As the owner and designer of Austin-based lifestyle brand Daisy Natives, Sarah Eckett is using her fashion sense to empower women.

By Amanda Pinney, Photos by Michele Suits

Sarah Eckett didn’t have a background in fashion or business when she printed her first T-shirt. In fact, the 24-year-old owner of popular Austin-based brand Daisy Natives has a degree in baking and pastry arts and worked as a baker and cake decorator in New Jersey before moving to Austin. Though she enjoyed her work, she wanted more of a creative outlet.

Eckett knew she needed to fuel her inspiration somehow. She turned to a sewing machine she received for Christmas to make headwraps she could sell on Etsy. Eckett created Daisy Natives in January 2015, launching her own website a couple months later. In April 2015, Eckett put out her first T-shirt, emblazoned with “Tacos and Champagne.”

“I don’t know what inspired that. It’s like a weird combination,” Eckett says. “Champagne is fancy, but also, I love tacos.”

When the 10 T-shirts she made sold out within an hour, Eckett knew she had started something big. Later that year, she moved to Austin, where she continued to grow her new business.

Although Daisy Natives had a dedicated customer fan base from the start, one particular T-shirt set everything into motion. Eckett’s “Girls Support Girls” T-shirt gained popularity in January when it became one of the messages worn by women participating in women’s marches throughout the country. The brand’s Instagram account saw major traffic the weekend of the marches, and women wearing the T-shirt tagged Eckett in pictures throughout the day.

“I never meant for that shirt to be political at all. I made it because girls rip each other apart on social media, and I hate that,” Eckett says. “As soon as the election happened, it was kind of like people wore it for solidarity.”

Eckett created the T-shirt in December 2015, but this year’s political unrest turned it into her most popular design yet. Although she now has 17 different T-shirt phrases, “Girls Support Girls” constantly sells out.

The positive response to the T-shirt inspired Eckett to create another. She made “A Woman’s Place is in the Revolution” shortly after the marches.

Although her feminist phrases are popular, Eckett wants to keep a unique mix.

“I want it to be a good blend, and I have a good blend right now,” Eckett says. “So, it’s not going to turn into just feminist T-shirts, but I guess you could take a lot of my T-shirts and put a little feminist twist on them.”

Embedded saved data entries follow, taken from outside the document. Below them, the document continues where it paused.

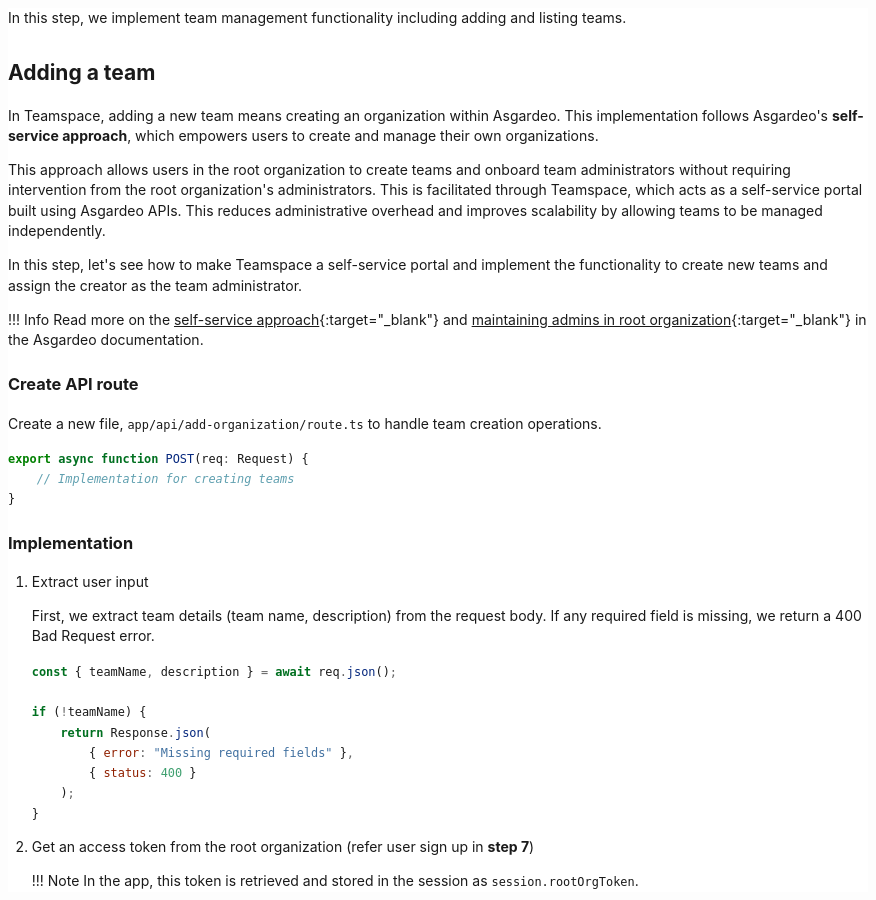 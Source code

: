 

In this step, we implement team management functionality including adding and listing teams.

## Adding a team

In Teamspace, adding a new team means creating an organization within Asgardeo. This implementation follows Asgardeo's **self-service approach**, which empowers users to create and manage their own organizations.

This approach allows users in the root organization to create teams and onboard team administrators without requiring intervention from the root organization's administrators. This is facilitated through Teamspace, which acts as a self-service portal built using Asgardeo APIs. This reduces administrative overhead and improves scalability by allowing teams to be managed independently.

In this step, let's see how to make Teamspace a self-service portal and implement the functionality to create new teams and assign the creator as the team administrator.

!!! Info
    Read more on the [self-service approach]({{base_path}}/guides/organization-management/onboard-org-admins/self-service-approach/#self-service-approach){:target="\_blank"} and [maintaining admins in root organization]({{base_path}}/guides/organization-management/onboard-org-admins/self-service-approach/#maintain-admins-in-the-root-organization){:target="\_blank"} in the Asgardeo documentation.

### Create API route

Create a new file, `app/api/add-organization/route.ts` to handle team creation operations.

```javascript title="app/api/add-organization/route.ts"
export async function POST(req: Request) {
    // Implementation for creating teams
}
```

### Implementation

1. Extract user input

    First, we extract team details (team name, description) from the request body. If any required field is missing, we return a 400 Bad Request error.

    ```javascript title="app/api/add-organization/route.ts"
    const { teamName, description } = await req.json();

    if (!teamName) {
        return Response.json(
            { error: "Missing required fields" },
            { status: 400 }
        );
    }
    ```

2. Get an access token from the root organization (refer user sign up in **step 7**)

    !!! Note
        In the app, this token is retrieved and stored in the session as `session.rootOrgToken`.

With more than 17,000 followers on Instagram, Daisy Natives has earned its place in the fashion world. In addition to T-shirts, merchandise includes hats, pins, mugs and stickers.

Eckett runs her business out of her apartment, using her spare bedroom for storage. In the future, she aims to acquire her own warehouse space. She also hopes to collaborate with local artists and designers for more inspiration as the brand grows. In the meantime, she continues to design T-shirts with funky, fashion-statement-making phrases.

“I want it to be fun and quirky,” Eckett says. “I love when people say, ‘That is so me. That’s me in a shirt.’ I feel like I’m connecting with them on a personal level through a T-shirt.”